══ Data for review ══

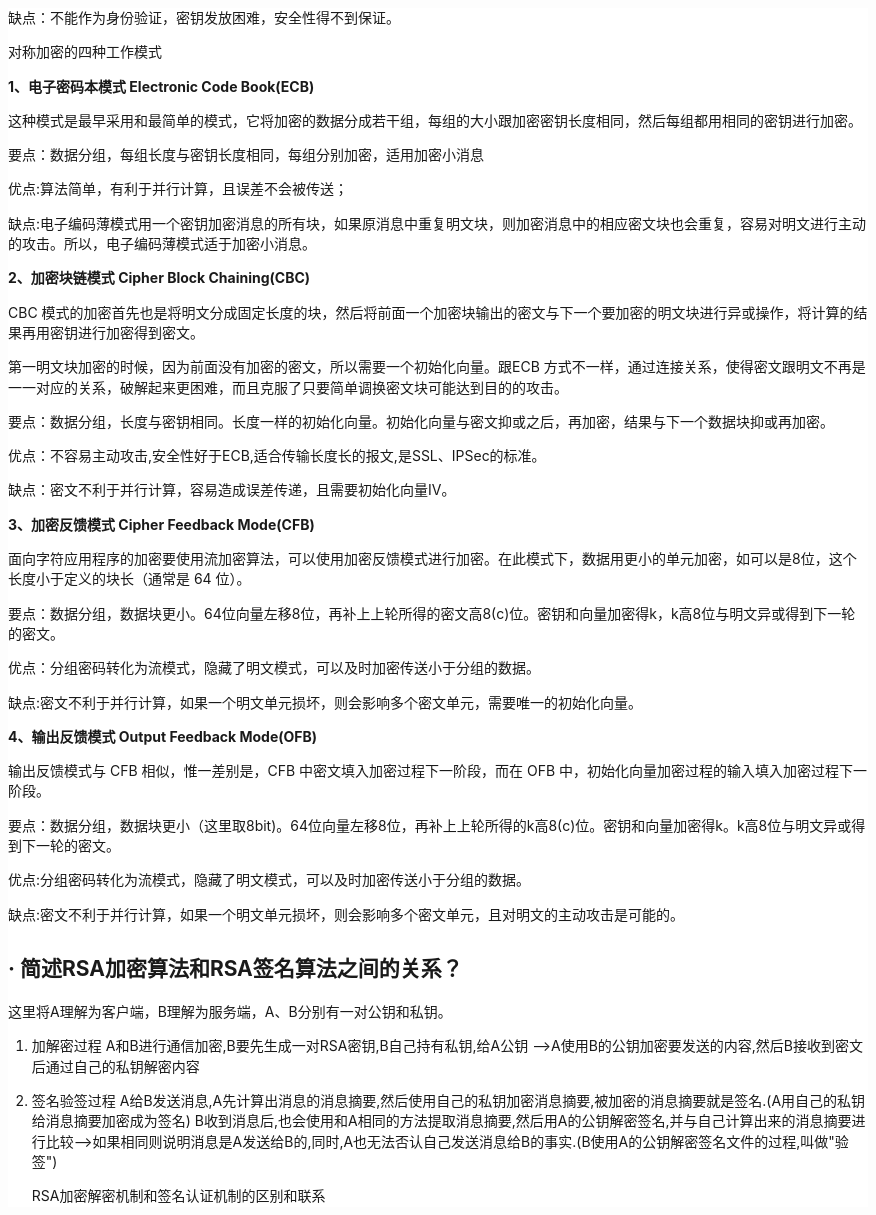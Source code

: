 缺点：不能作为身份验证，密钥发放困难，安全性得不到保证。

对称加密的四种工作模式

**1、电子密码本模式 Electronic Code Book(ECB)**

这种模式是最早采用和最简单的模式，它将加密的数据分成若干组，每组的大小跟加密密钥长度相同，然后每组都用相同的密钥进行加密。

要点：数据分组，每组长度与密钥长度相同，每组分别加密，适用加密小消息

优点:算法简单，有利于并行计算，且误差不会被传送；

缺点:电子编码薄模式用一个密钥加密消息的所有块，如果原消息中重复明文块，则加密消息中的相应密文块也会重复，容易对明文进行主动的攻击。所以，电子编码薄模式适于加密小消息。

**2、加密块链模式 Cipher Block Chaining(CBC)**

CBC 模式的加密首先也是将明文分成固定长度的块，然后将前面一个加密块输出的密文与下一个要加密的明文块进行异或操作，将计算的结果再用密钥进行加密得到密文。

第一明文块加密的时候，因为前面没有加密的密文，所以需要一个初始化向量。跟ECB 方式不一样，通过连接关系，使得密文跟明文不再是一一对应的关系，破解起来更困难，而且克服了只要简单调换密文块可能达到目的的攻击。

要点：数据分组，长度与密钥相同。长度一样的初始化向量。初始化向量与密文抑或之后，再加密，结果与下一个数据块抑或再加密。

优点：不容易主动攻击,安全性好于ECB,适合传输长度长的报文,是SSL、IPSec的标准。

缺点：密文不利于并行计算，容易造成误差传递，且需要初始化向量IV。

**3、加密反馈模式 Cipher Feedback Mode(CFB)**

面向字符应用程序的加密要使用流加密算法，可以使用加密反馈模式进行加密。在此模式下，数据用更小的单元加密，如可以是8位，这个长度小于定义的块长（通常是 64 位）。

要点：数据分组，数据块更小。64位向量左移8位，再补上上轮所得的密文高8(c)位。密钥和向量加密得k，k高8位与明文异或得到下一轮的密文。

优点：分组密码转化为流模式，隐藏了明文模式，可以及时加密传送小于分组的数据。

缺点:密文不利于并行计算，如果一个明文单元损坏，则会影响多个密文单元，需要唯一的初始化向量。

**4、输出反馈模式 Output Feedback Mode(OFB)**

输出反馈模式与 CFB 相似，惟一差别是，CFB 中密文填入加密过程下一阶段，而在 OFB 中，初始化向量加密过程的输入填入加密过程下一阶段。

要点：数据分组，数据块更小（这里取8bit)。64位向量左移8位，再补上上轮所得的k高8(c)位。密钥和向量加密得k。k高8位与明文异或得到下一轮的密文。

优点:分组密码转化为流模式，隐藏了明文模式，可以及时加密传送小于分组的数据。

缺点:密文不利于并行计算，如果一个明文单元损坏，则会影响多个密文单元，且对明文的主动攻击是可能的。



## ·    简述RSA加密算法和RSA签名算法之间的关系？

这里将A理解为客户端，B理解为服务端，A、B分别有一对公钥和私钥。

1. 加解密过程
        A和B进行通信加密,B要先生成一对RSA密钥,B自己持有私钥,给A公钥 —>A使用B的公钥加密要发送的内容,然后B接收到密文后通过自己的私钥解密内容

2. 签名验签过程
        A给B发送消息,A先计算出消息的消息摘要,然后使用自己的私钥加密消息摘要,被加密的消息摘要就是签名.(A用自己的私钥给消息摘要加密成为签名)
        B收到消息后,也会使用和A相同的方法提取消息摘要,然后用A的公钥解密签名,并与自己计算出来的消息摘要进行比较–>如果相同则说明消息是A发送给B的,同时,A也无法否认自己发送消息给B的事实.(B使用A的公钥解密签名文件的过程,叫做"验签")

   RSA加密解密机制和签名认证机制的区别和联系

═══

§ What is being asked
All that is needed is an exact copy of the lines from the top of the entries through the line containing "要点：数据分组，长度与密钥相", pictures left out.

§ Worked solution
Source code

: 缺点：不能作为身份验证，密钥发放困难，安全性得不到保证。

对称加密的四种工作模式

**1、电子密码本模式 Electronic Code Book(ECB)**

这种模式是最早采用和最简单的模式，它将加密的数据分成若干组，每组的大小跟加密密钥长度相同，然后每组都用相同的密钥进行加密。

要点：数据分组，每组长度与密钥长度相同，每组分别加密，适用加密小消息

优点:算法简单，有利于并行计算，且误差不会被传送；

缺点:电子编码薄模式用一个密钥加密消息的所有块，如果原消息中重复明文块，则加密消息中的相应密文块也会重复，容易对明文进行主动的攻击。所以，电子编码薄模式适于加密小消息。

**2、加密块链模式 Cipher Block Chaining(CBC)**

CBC 模式的加密首先也是将明文分成固定长度的块，然后将前面一个加密块输出的密文与下一个要加密的明文块进行异或操作，将计算的结果再用密钥进行加密得到密文。

第一明文块加密的时候，因为前面没有加密的密文，所以需要一个初始化向量。跟ECB 方式不一样，通过连接关系，使得密文跟明文不再是一一对应的关系，破解起来更困难，而且克服了只要简单调换密文块可能达到目的的攻击。

要点：数据分组，长度与密钥相同。长度一样的初始化向量。初始化向量与密文抑或之后，再加密，结果与下一个数据块抑或再加密。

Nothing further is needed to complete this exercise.